From Publishers Weekly

In September 1999, some 500 American WWII veterans filed suit against five Japanese corporations (including Mitsubishi and Kawasaki), seeking reparation for having been used as slave laborers during the war. According to the plaintiffs, these corporations built their postwar success on a foundation of American forced labor. The companies say they have been wrongly targeted, because the modern conglomerates have no relation to the wartime entities accused of these practices, prohibited now as then under the rules of the Geneva Convention. Holmes (4,000 Bowls of Rice), a respected historian and researcher who is part of a presidential panel working to declassify the records of Nazi war crimes, weighs in heavily on the side of the former American POWs. Using recently declassified documents, Holmes bolsters the vets' claims. (One formerly top secret Japanese cable read, "Due to a serious shortage of labor power in Japan, the use of the white POW is earnestly desired.") But the most emotionally charged evidence comes from the former POWs themselves. In interview after interview, Holmes chronicles the abuse of American captives, whose lingering medical and emotional problems are compounded by the belief that their suffering has been minimized by a postwar culture more moved by the plight of other groups of war victims. (Feb. 19) Forecast: A front-page New York Times article on October 2, 2000, broke news of the case on a national level.

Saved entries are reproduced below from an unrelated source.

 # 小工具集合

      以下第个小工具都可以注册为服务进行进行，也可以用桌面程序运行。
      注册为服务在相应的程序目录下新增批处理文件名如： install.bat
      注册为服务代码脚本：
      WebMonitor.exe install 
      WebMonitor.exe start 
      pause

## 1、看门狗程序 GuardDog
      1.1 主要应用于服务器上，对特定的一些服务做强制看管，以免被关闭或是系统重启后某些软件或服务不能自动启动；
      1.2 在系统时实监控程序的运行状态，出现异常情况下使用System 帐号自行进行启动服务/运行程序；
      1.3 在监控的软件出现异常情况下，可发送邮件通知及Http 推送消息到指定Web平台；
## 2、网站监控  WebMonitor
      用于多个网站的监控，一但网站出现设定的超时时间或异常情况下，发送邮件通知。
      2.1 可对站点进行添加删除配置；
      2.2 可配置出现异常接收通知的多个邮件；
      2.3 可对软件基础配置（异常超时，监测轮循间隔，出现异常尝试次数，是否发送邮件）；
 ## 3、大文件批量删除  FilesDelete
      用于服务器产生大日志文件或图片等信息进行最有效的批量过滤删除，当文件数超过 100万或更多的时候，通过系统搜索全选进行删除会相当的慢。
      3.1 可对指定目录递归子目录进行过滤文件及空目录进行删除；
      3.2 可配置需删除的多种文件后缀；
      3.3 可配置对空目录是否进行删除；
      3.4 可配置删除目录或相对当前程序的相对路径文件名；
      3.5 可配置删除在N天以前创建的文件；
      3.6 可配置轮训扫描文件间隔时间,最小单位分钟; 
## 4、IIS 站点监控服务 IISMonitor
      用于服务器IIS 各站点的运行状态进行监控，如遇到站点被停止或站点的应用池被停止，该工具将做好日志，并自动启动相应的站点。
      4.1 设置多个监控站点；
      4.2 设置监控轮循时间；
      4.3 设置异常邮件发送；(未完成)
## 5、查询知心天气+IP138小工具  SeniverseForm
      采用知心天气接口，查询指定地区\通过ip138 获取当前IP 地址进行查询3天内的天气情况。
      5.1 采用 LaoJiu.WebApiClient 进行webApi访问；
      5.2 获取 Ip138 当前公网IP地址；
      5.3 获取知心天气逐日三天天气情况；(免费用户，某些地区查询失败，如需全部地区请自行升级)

This book provides a foundation for further media coverage, and should be widely cited. Meanwhile, buffs and vets will find out about the book via newsgroups and the like.
Copyright 2001 Reed Business Information, Inc.

From Library Journal

The opening battles of World War II brought the Japanese a significant number of American prisoners of war, a prize composed of some 26,000 captured military and 14,000 interned civilians. For the most part, these prisoners were treated badly, and a disproportionate number died or suffered lifelong disabilities. This is scarcely news. Holmes claims to bring to the table newly released information about the roles of the zaibatsus, the great industrial combines, in the use of forced labor. She also has located information relating to the State Department decision not to prosecute the companies or their leaders after the war, although numerous camp commandants and guards were treated as war criminals. In contrast to recent payments by various European corporations, notes Holmes, no compensation has been paid by Japanese companies. She asserts but does not convincingly prove that many successful Japanese companies, such as Mitsubishi, succeeded in the postwar era because of the unreasonable profits they reaped by using slave labor, a large part of which was American. Given the scale of the war, the immense destruction on the home islands, and the generally low productivity of forced labor, it is difficult to see this one factor as paramount in the rebuilding of Japanese industrial strength. Libraries collecting deeply in Japanese-American relations and World War II history may be interested. Edwin B. Burgess, U.S. Army Combined Arms Research Lib., Fort Leavenworth, KS
Copyright 2001 Reed Business Information, Inc.

Product Details

  • Hardcover: 224 pages
  • Publisher: Stackpole Books (December 1, 2000)
  • Language: English
  • ISBN-10: 0811718441
  • ISBN-13: 978-0811718448
  • Product Dimensions: 9.3 x 6.3 x 0.9 inches
  • Shipping Weight: 1.1 pounds
  • Average Customer Review: 4.4 out of 5 stars  See all reviews (8 customer reviews)
  • Amazon Best Sellers Rank: #1,478,539 in Books (See Top 100 in Books)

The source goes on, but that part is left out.